Your task is to give the data again, exactly, with every line intact.
::::::::::
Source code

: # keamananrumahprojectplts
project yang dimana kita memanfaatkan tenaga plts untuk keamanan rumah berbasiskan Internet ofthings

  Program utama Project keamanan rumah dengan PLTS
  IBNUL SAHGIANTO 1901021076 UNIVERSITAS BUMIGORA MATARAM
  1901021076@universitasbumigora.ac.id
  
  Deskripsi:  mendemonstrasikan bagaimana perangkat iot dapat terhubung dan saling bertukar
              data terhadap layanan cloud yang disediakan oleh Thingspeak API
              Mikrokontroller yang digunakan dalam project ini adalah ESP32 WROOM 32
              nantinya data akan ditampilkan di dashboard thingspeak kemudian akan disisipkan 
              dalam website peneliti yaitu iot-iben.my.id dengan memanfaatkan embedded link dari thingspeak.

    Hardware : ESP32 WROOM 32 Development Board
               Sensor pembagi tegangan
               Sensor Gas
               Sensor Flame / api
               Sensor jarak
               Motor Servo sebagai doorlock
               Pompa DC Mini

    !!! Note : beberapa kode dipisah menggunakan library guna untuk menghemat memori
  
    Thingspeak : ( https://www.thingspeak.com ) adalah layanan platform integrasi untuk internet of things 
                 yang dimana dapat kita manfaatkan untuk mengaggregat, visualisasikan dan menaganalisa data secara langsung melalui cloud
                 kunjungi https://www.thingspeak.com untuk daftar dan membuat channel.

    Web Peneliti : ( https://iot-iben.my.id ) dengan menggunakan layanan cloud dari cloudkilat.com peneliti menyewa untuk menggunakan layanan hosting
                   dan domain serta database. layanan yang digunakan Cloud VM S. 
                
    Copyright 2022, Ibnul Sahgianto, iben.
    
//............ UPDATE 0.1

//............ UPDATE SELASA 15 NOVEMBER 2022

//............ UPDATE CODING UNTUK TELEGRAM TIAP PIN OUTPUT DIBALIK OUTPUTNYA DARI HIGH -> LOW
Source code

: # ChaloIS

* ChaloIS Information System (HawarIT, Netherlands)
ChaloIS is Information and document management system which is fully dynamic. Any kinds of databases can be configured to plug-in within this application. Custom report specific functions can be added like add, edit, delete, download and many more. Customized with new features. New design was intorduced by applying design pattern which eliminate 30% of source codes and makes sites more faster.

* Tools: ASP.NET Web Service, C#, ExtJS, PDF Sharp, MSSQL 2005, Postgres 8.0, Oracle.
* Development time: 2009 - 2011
::::::::::
» **Answer to the problem**
Source code

: # keamananrumahprojectplts
project yang dimana kita memanfaatkan tenaga plts untuk keamanan rumah berbasiskan Internet ofthings

  Program utama Project keamanan rumah dengan PLTS
  IBNUL SAHGIANTO 1901021076 UNIVERSITAS BUMIGORA MATARAM
  1901021076@universitasbumigora.ac.id
  
  Deskripsi:  mendemonstrasikan bagaimana perangkat iot dapat terhubung dan saling bertukar
              data terhadap layanan cloud yang disediakan oleh Thingspeak API
              Mikrokontroller yang digunakan dalam project ini adalah ESP32 WROOM 32
              nantinya data akan ditampilkan di dashboard thingspeak kemudian akan disisipkan 
              dalam website peneliti yaitu iot-iben.my.id dengan memanfaatkan embedded link dari thingspeak.

    Hardware : ESP32 WROOM 32 Development Board
               Sensor pembagi tegangan
               Sensor Gas
               Sensor Flame / api
               Sensor jarak
               Motor Servo sebagai doorlock
               Pompa DC Mini

    !!! Note : beberapa kode dipisah menggunakan library guna untuk menghemat memori
  
    Thingspeak : ( https://www.thingspeak.com ) adalah layanan platform integrasi untuk internet of things 
                 yang dimana dapat kita manfaatkan untuk mengaggregat, visualisasikan dan menaganalisa data secara langsung melalui cloud
                 kunjungi https://www.thingspeak.com untuk daftar dan membuat channel.

    Web Peneliti : ( https://iot-iben.my.id ) dengan menggunakan layanan cloud dari cloudkilat.com peneliti menyewa untuk menggunakan layanan hosting
                   dan domain serta database. layanan yang digunakan Cloud VM S. 
                
    Copyright 2022, Ibnul Sahgianto, iben.
    
//............ UPDATE 0.1

//............ UPDATE SELASA 15 NOVEMBER 2022

//............ UPDATE CODING UNTUK TELEGRAM TIAP PIN OUTPUT DIBALIK OUTPUTNYA DARI HIGH -> LOW
Source code

: # ChaloIS

* ChaloIS Information System (HawarIT, Netherlands)
ChaloIS is Information and document management system which is fully dynamic. Any kinds of databases can be configured to plug-in within this application. Custom report specific functions can be added like add, edit, delete, download and many more. Customized with new features. New design was intorduced by applying design pattern which eliminate 30% of source codes and makes sites more faster.

* Tools: ASP.NET Web Service, C#, ExtJS, PDF Sharp, MSSQL 2005, Postgres 8.0, Oracle.
* Development time: 2009 - 2011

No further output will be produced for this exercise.